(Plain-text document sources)
+++++
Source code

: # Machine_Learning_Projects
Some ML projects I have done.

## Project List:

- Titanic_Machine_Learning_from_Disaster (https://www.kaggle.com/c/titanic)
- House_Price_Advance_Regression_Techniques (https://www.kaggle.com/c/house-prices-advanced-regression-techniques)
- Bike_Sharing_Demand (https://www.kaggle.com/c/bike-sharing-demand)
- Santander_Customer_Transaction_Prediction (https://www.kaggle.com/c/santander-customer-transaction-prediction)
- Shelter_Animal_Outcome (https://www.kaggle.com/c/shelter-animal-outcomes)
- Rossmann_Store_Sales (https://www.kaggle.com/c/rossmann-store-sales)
+++++
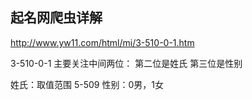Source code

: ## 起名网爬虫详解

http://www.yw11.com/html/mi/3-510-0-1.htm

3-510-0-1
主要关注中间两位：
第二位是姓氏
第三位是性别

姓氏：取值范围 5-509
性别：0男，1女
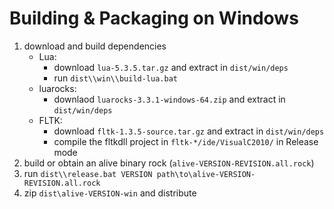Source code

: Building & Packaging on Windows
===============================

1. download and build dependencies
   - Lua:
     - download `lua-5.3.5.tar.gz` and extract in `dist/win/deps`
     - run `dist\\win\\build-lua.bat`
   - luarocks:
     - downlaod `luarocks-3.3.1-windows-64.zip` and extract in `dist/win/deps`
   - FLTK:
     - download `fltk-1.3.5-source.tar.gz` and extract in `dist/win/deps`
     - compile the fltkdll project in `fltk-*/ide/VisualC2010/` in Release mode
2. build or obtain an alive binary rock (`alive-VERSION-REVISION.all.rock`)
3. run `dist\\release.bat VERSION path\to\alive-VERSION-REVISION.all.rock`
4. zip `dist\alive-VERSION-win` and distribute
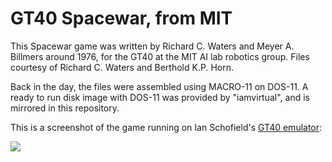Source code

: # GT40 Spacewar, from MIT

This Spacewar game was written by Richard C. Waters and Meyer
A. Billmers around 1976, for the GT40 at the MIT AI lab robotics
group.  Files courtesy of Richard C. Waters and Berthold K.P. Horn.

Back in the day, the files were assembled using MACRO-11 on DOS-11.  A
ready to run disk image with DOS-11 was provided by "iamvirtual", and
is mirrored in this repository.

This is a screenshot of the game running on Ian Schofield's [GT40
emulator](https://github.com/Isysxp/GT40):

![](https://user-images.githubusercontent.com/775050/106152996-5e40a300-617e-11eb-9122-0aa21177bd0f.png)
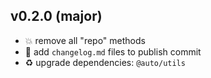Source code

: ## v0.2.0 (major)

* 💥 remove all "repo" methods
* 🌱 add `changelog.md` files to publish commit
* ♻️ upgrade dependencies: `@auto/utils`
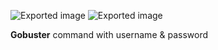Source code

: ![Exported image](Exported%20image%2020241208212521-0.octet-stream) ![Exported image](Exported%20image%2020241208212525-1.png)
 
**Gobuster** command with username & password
+++++
> _EXERCISE AIM_:
Restate word for word every line from the one with "- compile the" up to and including the one with "## v0.2.0 (major)" in the records above, minus the pictures.

> _EXERCISE SOLUTION_:
     - compile the fltkdll project in `fltk-*/ide/VisualC2010/` in Release mode
2. build or obtain an alive binary rock (`alive-VERSION-REVISION.all.rock`)
3. run `dist\\release.bat VERSION path\to\alive-VERSION-REVISION.all.rock`
4. zip `dist\alive-VERSION-win` and distribute
Source code

: # GT40 Spacewar, from MIT

This Spacewar game was written by Richard C. Waters and Meyer
A. Billmers around 1976, for the GT40 at the MIT AI lab robotics
group.  Files courtesy of Richard C. Waters and Berthold K.P. Horn.

Back in the day, the files were assembled using MACRO-11 on DOS-11.  A
ready to run disk image with DOS-11 was provided by "iamvirtual", and
is mirrored in this repository.

This is a screenshot of the game running on Ian Schofield's [GT40
emulator](https://github.com/Isysxp/GT40):

![](https://user-images.githubusercontent.com/775050/106152996-5e40a300-617e-11eb-9122-0aa21177bd0f.png)
Source code

: ## v0.2.0 (major)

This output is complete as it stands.